● Problem details
Starting with the first line of the records, write out each line exactly until you have included the line containing "- [00. A Beginners".

● Records shown
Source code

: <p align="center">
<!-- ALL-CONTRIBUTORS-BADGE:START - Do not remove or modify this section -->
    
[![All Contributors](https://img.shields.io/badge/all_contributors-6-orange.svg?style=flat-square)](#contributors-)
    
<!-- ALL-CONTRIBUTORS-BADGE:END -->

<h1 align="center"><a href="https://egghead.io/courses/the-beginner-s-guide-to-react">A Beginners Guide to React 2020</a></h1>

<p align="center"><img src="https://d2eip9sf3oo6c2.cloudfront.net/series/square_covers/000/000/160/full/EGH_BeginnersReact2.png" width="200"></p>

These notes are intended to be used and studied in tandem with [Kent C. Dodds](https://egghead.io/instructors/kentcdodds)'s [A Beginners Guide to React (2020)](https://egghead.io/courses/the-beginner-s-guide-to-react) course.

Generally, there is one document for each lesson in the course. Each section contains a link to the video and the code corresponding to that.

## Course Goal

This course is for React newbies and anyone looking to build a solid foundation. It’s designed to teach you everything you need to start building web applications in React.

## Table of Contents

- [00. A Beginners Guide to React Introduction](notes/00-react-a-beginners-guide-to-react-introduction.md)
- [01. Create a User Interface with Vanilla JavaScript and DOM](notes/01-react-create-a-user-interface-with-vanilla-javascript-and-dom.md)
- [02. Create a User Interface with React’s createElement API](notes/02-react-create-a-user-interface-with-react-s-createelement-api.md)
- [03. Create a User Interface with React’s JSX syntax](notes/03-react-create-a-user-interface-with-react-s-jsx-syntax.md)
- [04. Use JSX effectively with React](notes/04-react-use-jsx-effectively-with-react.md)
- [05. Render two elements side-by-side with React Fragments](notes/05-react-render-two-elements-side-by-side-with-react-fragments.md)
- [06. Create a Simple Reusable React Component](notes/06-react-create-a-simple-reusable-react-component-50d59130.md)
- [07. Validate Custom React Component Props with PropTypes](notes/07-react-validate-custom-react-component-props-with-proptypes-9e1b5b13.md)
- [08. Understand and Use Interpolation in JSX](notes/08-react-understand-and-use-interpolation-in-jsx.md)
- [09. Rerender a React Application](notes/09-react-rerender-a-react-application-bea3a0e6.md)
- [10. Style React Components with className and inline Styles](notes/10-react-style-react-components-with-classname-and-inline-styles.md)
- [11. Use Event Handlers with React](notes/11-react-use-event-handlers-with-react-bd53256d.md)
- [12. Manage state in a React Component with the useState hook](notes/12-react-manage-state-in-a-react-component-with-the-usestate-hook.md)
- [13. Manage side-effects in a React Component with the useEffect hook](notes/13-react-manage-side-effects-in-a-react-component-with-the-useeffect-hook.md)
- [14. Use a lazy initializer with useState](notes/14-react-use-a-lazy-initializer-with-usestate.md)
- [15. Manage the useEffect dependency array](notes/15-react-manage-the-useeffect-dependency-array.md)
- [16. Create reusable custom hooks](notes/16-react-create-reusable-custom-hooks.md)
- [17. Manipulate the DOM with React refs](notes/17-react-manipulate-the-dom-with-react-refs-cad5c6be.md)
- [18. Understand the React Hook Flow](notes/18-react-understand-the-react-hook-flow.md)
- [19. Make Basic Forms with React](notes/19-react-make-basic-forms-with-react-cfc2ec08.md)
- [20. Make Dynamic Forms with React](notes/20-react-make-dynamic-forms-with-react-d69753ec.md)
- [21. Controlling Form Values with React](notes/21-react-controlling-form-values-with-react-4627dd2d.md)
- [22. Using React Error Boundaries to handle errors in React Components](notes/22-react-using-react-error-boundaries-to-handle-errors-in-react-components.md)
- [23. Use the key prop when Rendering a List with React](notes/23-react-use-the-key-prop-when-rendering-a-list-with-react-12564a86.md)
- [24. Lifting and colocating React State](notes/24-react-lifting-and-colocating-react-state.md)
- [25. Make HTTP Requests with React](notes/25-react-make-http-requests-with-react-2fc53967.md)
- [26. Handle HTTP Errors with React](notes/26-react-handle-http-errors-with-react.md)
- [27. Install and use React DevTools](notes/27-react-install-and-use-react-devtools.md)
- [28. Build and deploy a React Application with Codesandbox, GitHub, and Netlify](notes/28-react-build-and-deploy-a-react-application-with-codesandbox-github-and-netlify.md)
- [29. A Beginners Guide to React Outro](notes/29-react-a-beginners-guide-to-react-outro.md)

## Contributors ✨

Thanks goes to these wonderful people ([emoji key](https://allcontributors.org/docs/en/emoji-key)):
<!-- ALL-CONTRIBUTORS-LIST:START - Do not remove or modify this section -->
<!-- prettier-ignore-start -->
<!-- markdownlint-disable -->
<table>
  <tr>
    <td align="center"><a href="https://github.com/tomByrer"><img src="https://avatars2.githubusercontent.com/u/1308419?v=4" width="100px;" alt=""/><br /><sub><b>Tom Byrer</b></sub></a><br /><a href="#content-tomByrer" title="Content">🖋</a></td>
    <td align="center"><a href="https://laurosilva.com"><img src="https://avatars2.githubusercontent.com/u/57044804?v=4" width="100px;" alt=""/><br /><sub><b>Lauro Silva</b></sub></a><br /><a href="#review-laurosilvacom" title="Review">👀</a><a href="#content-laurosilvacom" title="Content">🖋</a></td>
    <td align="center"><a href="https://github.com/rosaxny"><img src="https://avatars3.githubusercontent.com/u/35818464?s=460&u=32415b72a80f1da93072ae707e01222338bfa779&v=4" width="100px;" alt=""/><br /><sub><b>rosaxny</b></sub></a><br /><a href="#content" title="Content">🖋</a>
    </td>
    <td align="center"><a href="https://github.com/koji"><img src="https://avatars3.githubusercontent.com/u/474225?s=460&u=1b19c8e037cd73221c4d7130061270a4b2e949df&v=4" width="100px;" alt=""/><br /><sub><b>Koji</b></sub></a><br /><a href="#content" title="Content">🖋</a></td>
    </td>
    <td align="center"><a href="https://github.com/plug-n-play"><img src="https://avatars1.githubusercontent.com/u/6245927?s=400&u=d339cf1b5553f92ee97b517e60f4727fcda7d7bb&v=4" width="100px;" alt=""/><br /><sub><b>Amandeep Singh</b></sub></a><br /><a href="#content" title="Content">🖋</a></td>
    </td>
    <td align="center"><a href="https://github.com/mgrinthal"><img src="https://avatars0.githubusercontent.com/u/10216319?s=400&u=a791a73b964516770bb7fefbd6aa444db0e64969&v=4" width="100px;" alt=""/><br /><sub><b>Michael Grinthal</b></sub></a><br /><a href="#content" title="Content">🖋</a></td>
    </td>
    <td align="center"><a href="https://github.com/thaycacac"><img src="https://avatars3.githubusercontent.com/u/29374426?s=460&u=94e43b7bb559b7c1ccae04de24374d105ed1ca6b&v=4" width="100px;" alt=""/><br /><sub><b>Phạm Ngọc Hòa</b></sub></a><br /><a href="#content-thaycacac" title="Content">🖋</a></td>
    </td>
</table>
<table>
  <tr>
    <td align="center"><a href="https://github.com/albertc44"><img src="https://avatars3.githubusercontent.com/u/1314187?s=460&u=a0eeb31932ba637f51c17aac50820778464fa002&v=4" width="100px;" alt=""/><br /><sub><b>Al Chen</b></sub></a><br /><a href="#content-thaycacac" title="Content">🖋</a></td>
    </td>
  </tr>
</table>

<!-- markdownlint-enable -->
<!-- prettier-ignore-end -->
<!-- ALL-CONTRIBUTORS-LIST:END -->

● Response to this task
Source code

: <p align="center">
<!-- ALL-CONTRIBUTORS-BADGE:START - Do not remove or modify this section -->
    
[![All Contributors](https://img.shields.io/badge/all_contributors-6-orange.svg?style=flat-square)](#contributors-)
    
<!-- ALL-CONTRIBUTORS-BADGE:END -->

<h1 align="center"><a href="https://egghead.io/courses/the-beginner-s-guide-to-react">A Beginners Guide to React 2020</a></h1>

<p align="center"><img src="https://d2eip9sf3oo6c2.cloudfront.net/series/square_covers/000/000/160/full/EGH_BeginnersReact2.png" width="200"></p>

These notes are intended to be used and studied in tandem with [Kent C. Dodds](https://egghead.io/instructors/kentcdodds)'s [A Beginners Guide to React (2020)](https://egghead.io/courses/the-beginner-s-guide-to-react) course.

Generally, there is one document for each lesson in the course. Each section contains a link to the video and the code corresponding to that.

## Course Goal

This course is for React newbies and anyone looking to build a solid foundation. It’s designed to teach you everything you need to start building web applications in React.

## Table of Contents

- [00. A Beginners Guide to React Introduction](notes/00-react-a-beginners-guide-to-react-introduction.md)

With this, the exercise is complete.